=== Entries shown ===

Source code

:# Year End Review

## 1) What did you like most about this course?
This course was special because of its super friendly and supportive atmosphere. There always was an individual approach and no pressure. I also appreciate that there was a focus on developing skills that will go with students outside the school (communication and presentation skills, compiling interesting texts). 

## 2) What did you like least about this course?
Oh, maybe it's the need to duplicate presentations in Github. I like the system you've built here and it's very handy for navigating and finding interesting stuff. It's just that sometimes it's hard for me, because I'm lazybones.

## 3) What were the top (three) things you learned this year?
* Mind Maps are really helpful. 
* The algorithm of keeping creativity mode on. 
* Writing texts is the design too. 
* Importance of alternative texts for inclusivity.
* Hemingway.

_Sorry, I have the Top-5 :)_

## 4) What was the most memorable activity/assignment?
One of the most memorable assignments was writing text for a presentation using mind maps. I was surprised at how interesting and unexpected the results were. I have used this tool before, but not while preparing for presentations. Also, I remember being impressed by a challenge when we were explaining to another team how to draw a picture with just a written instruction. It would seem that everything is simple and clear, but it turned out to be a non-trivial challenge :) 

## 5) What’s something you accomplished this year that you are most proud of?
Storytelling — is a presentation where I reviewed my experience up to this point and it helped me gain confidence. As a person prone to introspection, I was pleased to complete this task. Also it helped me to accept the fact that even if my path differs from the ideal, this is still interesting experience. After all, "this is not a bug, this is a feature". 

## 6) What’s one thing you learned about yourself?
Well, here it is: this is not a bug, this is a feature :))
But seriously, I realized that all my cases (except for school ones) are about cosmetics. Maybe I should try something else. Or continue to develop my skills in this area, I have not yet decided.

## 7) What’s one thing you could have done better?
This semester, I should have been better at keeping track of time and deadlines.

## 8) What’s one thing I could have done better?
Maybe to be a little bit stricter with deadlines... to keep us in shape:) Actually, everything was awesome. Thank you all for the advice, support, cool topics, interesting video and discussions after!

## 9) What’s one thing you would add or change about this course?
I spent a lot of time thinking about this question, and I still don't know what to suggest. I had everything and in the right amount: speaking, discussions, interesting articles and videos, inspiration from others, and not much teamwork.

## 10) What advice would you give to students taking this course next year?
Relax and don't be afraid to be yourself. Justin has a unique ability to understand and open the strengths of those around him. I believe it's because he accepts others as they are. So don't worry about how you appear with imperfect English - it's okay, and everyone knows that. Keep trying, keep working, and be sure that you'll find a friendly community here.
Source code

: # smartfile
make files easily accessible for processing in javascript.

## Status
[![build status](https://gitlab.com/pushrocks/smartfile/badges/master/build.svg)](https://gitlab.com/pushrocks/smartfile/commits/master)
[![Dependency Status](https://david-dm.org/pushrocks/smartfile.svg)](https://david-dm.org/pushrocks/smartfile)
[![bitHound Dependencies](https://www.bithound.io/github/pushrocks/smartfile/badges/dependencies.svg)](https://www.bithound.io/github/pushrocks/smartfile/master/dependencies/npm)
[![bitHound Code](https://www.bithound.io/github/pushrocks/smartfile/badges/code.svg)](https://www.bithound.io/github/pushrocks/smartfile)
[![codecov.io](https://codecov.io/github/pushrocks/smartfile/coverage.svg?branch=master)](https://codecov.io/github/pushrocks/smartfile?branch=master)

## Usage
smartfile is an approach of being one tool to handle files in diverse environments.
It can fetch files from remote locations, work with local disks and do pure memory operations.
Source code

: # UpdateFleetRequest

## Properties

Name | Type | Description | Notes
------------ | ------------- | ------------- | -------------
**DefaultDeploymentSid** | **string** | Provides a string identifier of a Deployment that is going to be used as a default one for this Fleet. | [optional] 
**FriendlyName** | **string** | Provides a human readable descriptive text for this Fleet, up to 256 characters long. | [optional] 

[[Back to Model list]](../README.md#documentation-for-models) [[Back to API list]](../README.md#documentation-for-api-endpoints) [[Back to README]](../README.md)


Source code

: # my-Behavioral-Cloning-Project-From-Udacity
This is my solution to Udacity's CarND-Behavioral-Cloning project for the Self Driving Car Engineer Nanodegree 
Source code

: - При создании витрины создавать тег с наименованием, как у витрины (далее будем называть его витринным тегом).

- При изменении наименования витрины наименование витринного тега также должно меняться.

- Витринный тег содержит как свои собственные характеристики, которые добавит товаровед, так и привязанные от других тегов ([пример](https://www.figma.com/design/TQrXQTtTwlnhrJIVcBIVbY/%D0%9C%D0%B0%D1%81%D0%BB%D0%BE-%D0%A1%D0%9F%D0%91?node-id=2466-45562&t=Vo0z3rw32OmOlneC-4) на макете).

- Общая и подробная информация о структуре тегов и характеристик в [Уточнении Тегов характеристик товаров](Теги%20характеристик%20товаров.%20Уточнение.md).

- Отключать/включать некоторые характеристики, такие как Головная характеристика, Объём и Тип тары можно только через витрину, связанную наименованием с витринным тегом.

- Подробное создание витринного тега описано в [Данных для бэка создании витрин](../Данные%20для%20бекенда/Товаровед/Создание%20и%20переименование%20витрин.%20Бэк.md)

===

Problem details: Give back the lines of the data exactly as they are written, from the first line through the line containing "## 1) What did".

Answer box:
Source code

:# Year End Review

## 1) What did you like most about this course?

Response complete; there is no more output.